RECORDS FOR THIS TASK -
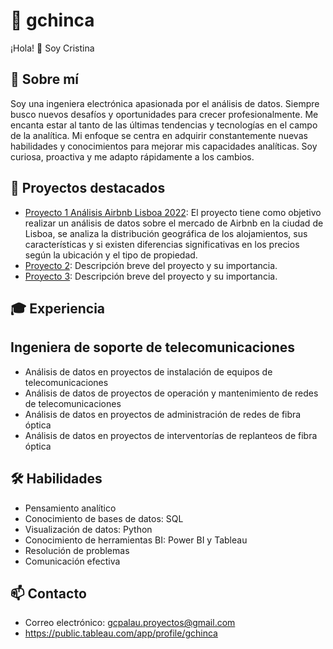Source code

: # 👋 gchinca

¡Hola! 👋 Soy Cristina 

## 👩 Sobre mí

Soy una ingeniera electrónica apasionada por el análisis de datos. Siempre busco nuevos desafíos y oportunidades para crecer profesionalmente. Me encanta estar al tanto de las últimas tendencias y tecnologías en el campo de la analítica. Mi enfoque se centra en adquirir constantemente nuevas habilidades y conocimientos para mejorar mis capacidades analíticas. Soy curiosa, proactiva y me adapto rápidamente a los cambios. 

## 🚀 Proyectos destacados

- [Proyecto 1 Análisis Airbnb Lisboa 2022](https://github.com/gchinca/Airbnb-Lisboa):
  El proyecto tiene como objetivo realizar un análisis de datos sobre el mercado de Airbnb en la ciudad de Lisboa, se analiza la distribución geográfica de los alojamientos, sus características y si existen diferencias significativas en los precios según la ubicación y el tipo de propiedad.
- [Proyecto 2](enlace_al_proyecto_2): Descripción breve del proyecto y su importancia.
- [Proyecto 3](enlace_al_proyecto_3): Descripción breve del proyecto y su importancia.

## 🎓 Experiencia

## Ingeniera de soporte de telecomunicaciones
- Análisis de datos en proyectos de instalación de equipos de telecomunicaciones
- Análisis de datos de proyectos de operación y mantenimiento de redes de telecomunicaciones
- Análisis de datos en proyectos de administración de redes de fibra óptica
- Análisis de datos en proyectos de interventorías de replanteos de fibra óptica
  

## 🛠️ Habilidades

- Pensamiento analítico
- Conocimiento de bases de datos: SQL
- Visualización de datos: Python
- Conocimiento de herramientas BI: Power BI y Tableau
- Resolución de problemas
- Comunicación efectiva


## 📫 Contacto

- Correo electrónico: gcpalau.proyectos@gmail.com
- https://public.tableau.com/app/profile/gchinca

ACTIVITY - The answer should be a number alone: how many lines of the entries hold the word "https"?

YOUR SOLUTION - 2